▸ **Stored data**
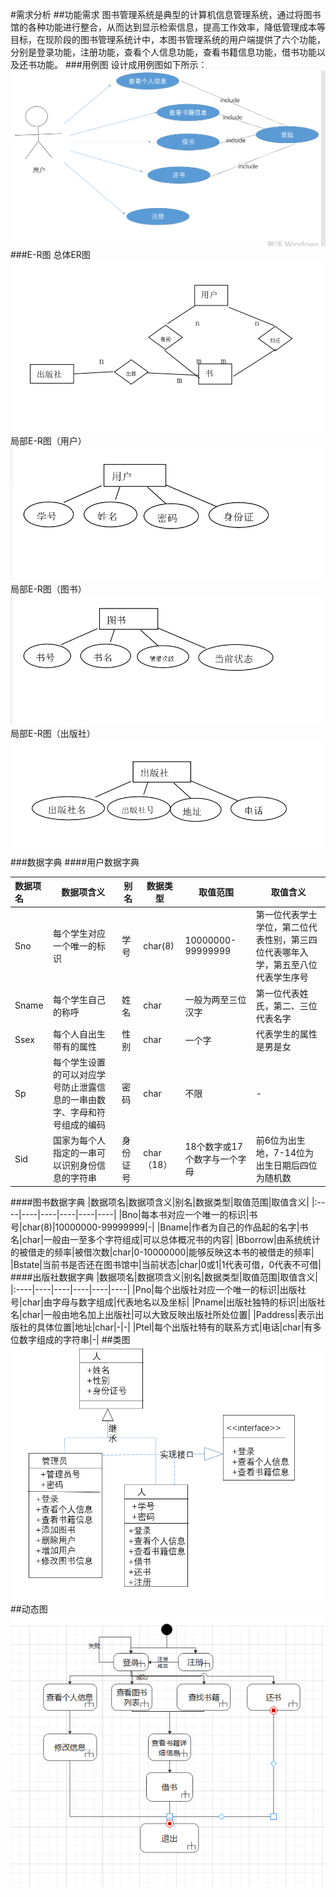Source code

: #需求分析
##功能需求
图书管理系统是典型的计算机信息管理系统，通过将图书馆的各种功能进行整合，从而达到显示检索信息，提高工作效率，降低管理成本等目标，在现阶段的图书管理系统计中，本图书管理系统的用户端提供了六个功能，分别是登录功能，注册功能，查看个人信息功能，查看书籍信息功能，借书功能以及还书功能。
###用例图
设计成用例图如下所示：
![](imags/yonglitu.png)
###E-R图
总体ER图
![](imags/ER.png)
局部E-R图（用户）
![](imags/ER-park-user.png)
局部E-R图（图书）
![](imags/ER-park-book.png)
局部E-R图（出版社）
![](imags/ER-park-publishing.png)
###数据字典
####用户数据字典

|数据项名|数据项含义|别名|数据类型|取值范围|取值含义|
|:----|----|----|----|----|----|
|Sno|每个学生对应一个唯一的标识|学号|char(8)|10000000-99999999|第一位代表学士学位，第二位代表性别，第三四位代表哪年入学，第五至八位代表学生序号|
|Sname|每个学生自己的称呼|姓名|char|一般为两至三位汉字|第一位代表姓氏，第二、三位代表名字|
|Ssex|每个人自出生带有的属性|性别|char|一个字|代表学生的属性是男是女|
|Sp|每个学生设置的可以对应学号防止泄露信息的一串由数字、字母和符号组成的编码|密码|char|不限|  -|
|Sid|国家为每个人指定的一串可以识别身份信息的字符串|身份证号|char（18）|18个数字或17个数字与一个字母|前6位为出生地，7-14位为出生日期后四位为随机数|
####图书数据字典
|数据项名|数据项含义|别名|数据类型|取值范围|取值含义|
|:----|----|----|----|----|----|
|Bno|每本书对应一个唯一的标识|书号|char(8)|10000000-99999999|-|
|Bname|作者为自己的作品起的名字|书名|char|一般由一至多个字符组成|可以总体概况书的内容|
|Bborrow|由系统统计的被借走的频率|被借次数|char|0-10000000|能够反映这本书的被借走的频率|
|Bstate|当前书是否还在图书馆中|当前状态|char|0或1|1代表可借，0代表不可借|
####出版社数据字典
|数据项名|数据项含义|别名|数据类型|取值范围|取值含义|
|:----|----|----|----|----|----|
|Pno|每个出版社对应一个唯一的标识|出版社号|char|由字母与数字组成|代表地名以及坐标|
|Pname|出版社独特的标识|出版社名|char|一般由地名加上出版社|可以大致反映出版社所处位置|
|Paddress|表示出版社的具体位置|地址|char|-|-|
|Ptel|每个出版社特有的联系方式|电话|char|有多位数字组成的字符串|-|
##类图
![](imags/UML.png)	
##动态图
![](imags/activity-picture.png)	



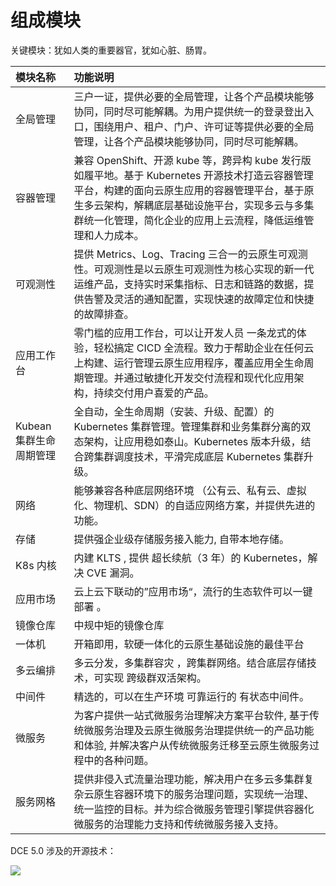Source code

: # 组成模块

关键模块：犹如人类的重要器官，犹如心脏、肠胃。

| 模块名称                | 功能说明                                                     |
| :---------------------- | :----------------------------------------------------------- |
| 全局管理                | 三户一证，提供必要的全局管理，让各个产品模块能够协同，同时尽可能解耦。为用户提供统一的登录登出入口，围绕用户、租户、门户、许可证等提供必要的全局管理，让各个产品模块能够协同，同时尽可能解耦。 |
| 容器管理                | 兼容 OpenShift、开源 kube 等，跨异构 kube 发行版如履平地。基于 Kubernetes 开源技术打造云容器管理平台，构建的面向云原生应用的容器管理平台，基于原生多云架构，解耦底层基础设施平台，实现多云与多集群统一化管理，简化企业的应用上云流程，降低运维管理和人力成本。 |
| 可观测性                | 提供 Metrics、Log、Tracing 三合一的云原生可观测性。可观测性是以云原生可观测性为核心实现的新一代运维产品，支持实时采集指标、日志和链路的数据，提供告警及灵活的通知配置，实现快速的故障定位和快捷的故障排查。 |
| 应用工作台              | 零门槛的应用工作台，可以让开发人员 一条龙式的体验，轻松搞定 CICD 全流程。致力于帮助企业在任何云上构建、运行管理云原生应用程序，覆盖应用全生命周期管理。并通过敏捷化开发交付流程和现代化应用架构，持续交付用户喜爱的产品。 |
| Kubean 集群生命周期管理 | 全自动，全生命周期（安装、升级、配置）的 Kubernetes 集群管理。管理集群和业务集群分离的双态架构，让应用稳如泰山。Kubernetes 版本升级，结合跨集群调度技术，平滑完成底层 Kubernetes 集群升级。 |
| 网络                    | 能够兼容各种底层网络环境 （公有云、私有云、虚拟化、物理机、SDN）的自适应网络方案，并提供先进的功能。 |
| 存储                    | 提供强企业级存储服务接入能力, 自带本地存储。                 |
| K8s 内核                | 内建 KLTS , 提供 超长续航（3 年）的 Kubernetes，解决 CVE 漏洞。 |
| 应用市场                | 云上云下联动的”应用市场“，流行的生态软件可以一键部署 。      |
| 镜像仓库                | 中规中矩的镜像仓库                                           |
| 一体机                  | 开箱即用，软硬一体化的云原生基础设施的最佳平台               |
| 多云编排                | 多云分发，多集群容灾 ，跨集群网络。结合底层存储技术，可实现 跨级群双活架构。 |
| 中间件                  | 精选的，可以在生产环境 可靠运行的 有状态中间件。             |
| 微服务                  | 为客户提供一站式微服务治理解决方案平台软件, 基于传统微服务治理及云原生微服务治理提供统一的产品功能和体验, 并解决客户从传统微服务迁移至云原生微服务过程中的各种问题。 |
| 服务网格                | 提供非侵入式流量治理功能，解决用户在多云多集群复杂云原生容器环境下的服务治理问题，实现统一治理、统一监控的目标。并为综合微服务管理引擎提供容器化微服务的治理能力支持和传统微服务接入支持。 |

DCE 5.0 涉及的开源技术：

![](../images/open-source.png)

▸ **TASK REQUIREMENTS**
Using the data above, show each line where "Kubernetes" occurs.

▸ **THE ANSWER**
| 容器管理                | 兼容 OpenShift、开源 kube 等，跨异构 kube 发行版如履平地。基于 Kubernetes 开源技术打造云容器管理平台，构建的面向云原生应用的容器管理平台，基于原生多云架构，解耦底层基础设施平台，实现多云与多集群统一化管理，简化企业的应用上云流程，降低运维管理和人力成本。 |
| Kubean 集群生命周期管理 | 全自动，全生命周期（安装、升级、配置）的 Kubernetes 集群管理。管理集群和业务集群分离的双态架构，让应用稳如泰山。Kubernetes 版本升级，结合跨集群调度技术，平滑完成底层 Kubernetes 集群升级。 |
| K8s 内核                | 内建 KLTS , 提供 超长续航（3 年）的 Kubernetes，解决 CVE 漏洞。 |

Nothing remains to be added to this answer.